- TASK GOAL
Copy out the listing exactly.
----------------
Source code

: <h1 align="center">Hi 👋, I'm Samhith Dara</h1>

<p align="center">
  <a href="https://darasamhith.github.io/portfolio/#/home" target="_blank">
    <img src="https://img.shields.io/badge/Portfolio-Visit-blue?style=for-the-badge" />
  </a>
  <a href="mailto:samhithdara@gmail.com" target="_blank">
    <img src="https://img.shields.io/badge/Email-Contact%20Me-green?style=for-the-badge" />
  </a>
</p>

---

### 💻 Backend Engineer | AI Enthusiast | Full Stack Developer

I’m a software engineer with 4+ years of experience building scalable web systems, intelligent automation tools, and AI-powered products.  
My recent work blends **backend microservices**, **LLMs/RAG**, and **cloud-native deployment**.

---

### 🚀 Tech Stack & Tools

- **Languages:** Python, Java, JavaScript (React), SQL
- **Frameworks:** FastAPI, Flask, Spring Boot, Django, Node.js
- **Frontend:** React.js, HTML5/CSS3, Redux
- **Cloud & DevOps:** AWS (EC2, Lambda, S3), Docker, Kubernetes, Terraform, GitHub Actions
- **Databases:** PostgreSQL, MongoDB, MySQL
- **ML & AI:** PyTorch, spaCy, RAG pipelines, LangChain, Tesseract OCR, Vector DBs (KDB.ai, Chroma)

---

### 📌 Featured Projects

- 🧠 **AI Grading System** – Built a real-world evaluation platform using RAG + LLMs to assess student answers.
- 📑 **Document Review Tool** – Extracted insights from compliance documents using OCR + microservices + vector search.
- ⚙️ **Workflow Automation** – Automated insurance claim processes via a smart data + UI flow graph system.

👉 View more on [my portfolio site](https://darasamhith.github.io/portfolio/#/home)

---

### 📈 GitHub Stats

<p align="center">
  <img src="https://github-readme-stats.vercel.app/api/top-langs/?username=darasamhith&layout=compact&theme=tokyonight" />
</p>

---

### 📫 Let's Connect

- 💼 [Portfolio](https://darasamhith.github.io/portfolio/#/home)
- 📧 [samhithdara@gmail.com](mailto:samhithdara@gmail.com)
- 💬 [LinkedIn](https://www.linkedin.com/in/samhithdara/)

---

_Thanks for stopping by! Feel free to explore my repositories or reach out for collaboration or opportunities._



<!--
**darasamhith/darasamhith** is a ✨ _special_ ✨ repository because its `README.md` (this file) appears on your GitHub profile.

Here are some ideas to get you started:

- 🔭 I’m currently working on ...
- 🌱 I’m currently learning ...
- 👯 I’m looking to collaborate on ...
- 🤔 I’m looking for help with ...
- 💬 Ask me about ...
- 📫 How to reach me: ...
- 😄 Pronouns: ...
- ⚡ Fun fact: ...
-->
----------------
- RESPONSE FOR THIS EXERCISE
Source code

: <h1 align="center">Hi 👋, I'm Samhith Dara</h1>

<p align="center">
  <a href="https://darasamhith.github.io/portfolio/#/home" target="_blank">
    <img src="https://img.shields.io/badge/Portfolio-Visit-blue?style=for-the-badge" />
  </a>
  <a href="mailto:samhithdara@gmail.com" target="_blank">
    <img src="https://img.shields.io/badge/Email-Contact%20Me-green?style=for-the-badge" />
  </a>
</p>

---

### 💻 Backend Engineer | AI Enthusiast | Full Stack Developer

I’m a software engineer with 4+ years of experience building scalable web systems, intelligent automation tools, and AI-powered products.  
My recent work blends **backend microservices**, **LLMs/RAG**, and **cloud-native deployment**.

---

### 🚀 Tech Stack & Tools

- **Languages:** Python, Java, JavaScript (React), SQL
- **Frameworks:** FastAPI, Flask, Spring Boot, Django, Node.js
- **Frontend:** React.js, HTML5/CSS3, Redux
- **Cloud & DevOps:** AWS (EC2, Lambda, S3), Docker, Kubernetes, Terraform, GitHub Actions
- **Databases:** PostgreSQL, MongoDB, MySQL
- **ML & AI:** PyTorch, spaCy, RAG pipelines, LangChain, Tesseract OCR, Vector DBs (KDB.ai, Chroma)

---

### 📌 Featured Projects

- 🧠 **AI Grading System** – Built a real-world evaluation platform using RAG + LLMs to assess student answers.
- 📑 **Document Review Tool** – Extracted insights from compliance documents using OCR + microservices + vector search.
- ⚙️ **Workflow Automation** – Automated insurance claim processes via a smart data + UI flow graph system.

👉 View more on [my portfolio site](https://darasamhith.github.io/portfolio/#/home)

---

### 📈 GitHub Stats

<p align="center">
  <img src="https://github-readme-stats.vercel.app/api/top-langs/?username=darasamhith&layout=compact&theme=tokyonight" />
</p>

---

### 📫 Let's Connect

- 💼 [Portfolio](https://darasamhith.github.io/portfolio/#/home)
- 📧 [samhithdara@gmail.com](mailto:samhithdara@gmail.com)
- 💬 [LinkedIn](https://www.linkedin.com/in/samhithdara/)

---

_Thanks for stopping by! Feel free to explore my repositories or reach out for collaboration or opportunities._



<!--
**darasamhith/darasamhith** is a ✨ _special_ ✨ repository because its `README.md` (this file) appears on your GitHub profile.

Here are some ideas to get you started:

- 🔭 I’m currently working on ...
- 🌱 I’m currently learning ...
- 👯 I’m looking to collaborate on ...
- 🤔 I’m looking for help with ...
- 💬 Ask me about ...
- 📫 How to reach me: ...
- 😄 Pronouns: ...
- ⚡ Fun fact: ...
-->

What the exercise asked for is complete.